● **WHAT THE TASK REQUIRES**
Word for word, restate every line from the one with "- **Social Features**: Study" through the end of the records below, both included, and add nothing.

--- RECORDS FOR THIS EXERCISE ---

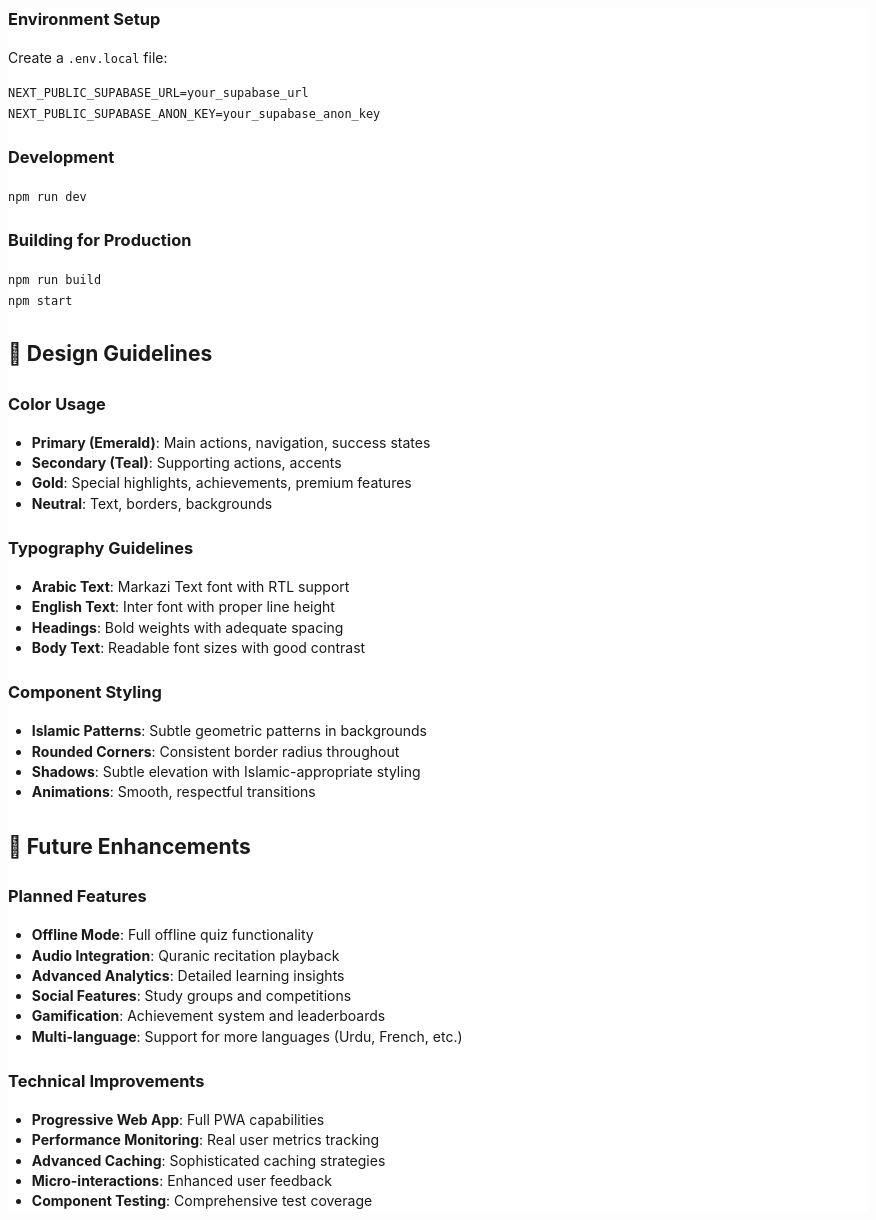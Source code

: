 ### Environment Setup
Create a `.env.local` file:
```env
NEXT_PUBLIC_SUPABASE_URL=your_supabase_url
NEXT_PUBLIC_SUPABASE_ANON_KEY=your_supabase_anon_key
```

### Development
```bash
npm run dev
```

### Building for Production
```bash
npm run build
npm start
```

## 🎨 Design Guidelines

### Color Usage
- **Primary (Emerald)**: Main actions, navigation, success states
- **Secondary (Teal)**: Supporting actions, accents
- **Gold**: Special highlights, achievements, premium features
- **Neutral**: Text, borders, backgrounds

### Typography Guidelines
- **Arabic Text**: Markazi Text font with RTL support
- **English Text**: Inter font with proper line height
- **Headings**: Bold weights with adequate spacing
- **Body Text**: Readable font sizes with good contrast

### Component Styling
- **Islamic Patterns**: Subtle geometric patterns in backgrounds
- **Rounded Corners**: Consistent border radius throughout
- **Shadows**: Subtle elevation with Islamic-appropriate styling
- **Animations**: Smooth, respectful transitions

## 🔮 Future Enhancements

### Planned Features
- **Offline Mode**: Full offline quiz functionality
- **Audio Integration**: Quranic recitation playback
- **Advanced Analytics**: Detailed learning insights
- **Social Features**: Study groups and competitions
- **Gamification**: Achievement system and leaderboards
- **Multi-language**: Support for more languages (Urdu, French, etc.)

### Technical Improvements
- **Progressive Web App**: Full PWA capabilities
- **Performance Monitoring**: Real user metrics tracking
- **Advanced Caching**: Sophisticated caching strategies
- **Micro-interactions**: Enhanced user feedback
- **Component Testing**: Comprehensive test coverage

---

● **YOUR RESPONSE**
- **Social Features**: Study groups and competitions
- **Gamification**: Achievement system and leaderboards
- **Multi-language**: Support for more languages (Urdu, French, etc.)

### Technical Improvements
- **Progressive Web App**: Full PWA capabilities
- **Performance Monitoring**: Real user metrics tracking
- **Advanced Caching**: Sophisticated caching strategies
- **Micro-interactions**: Enhanced user feedback
- **Component Testing**: Comprehensive test coverage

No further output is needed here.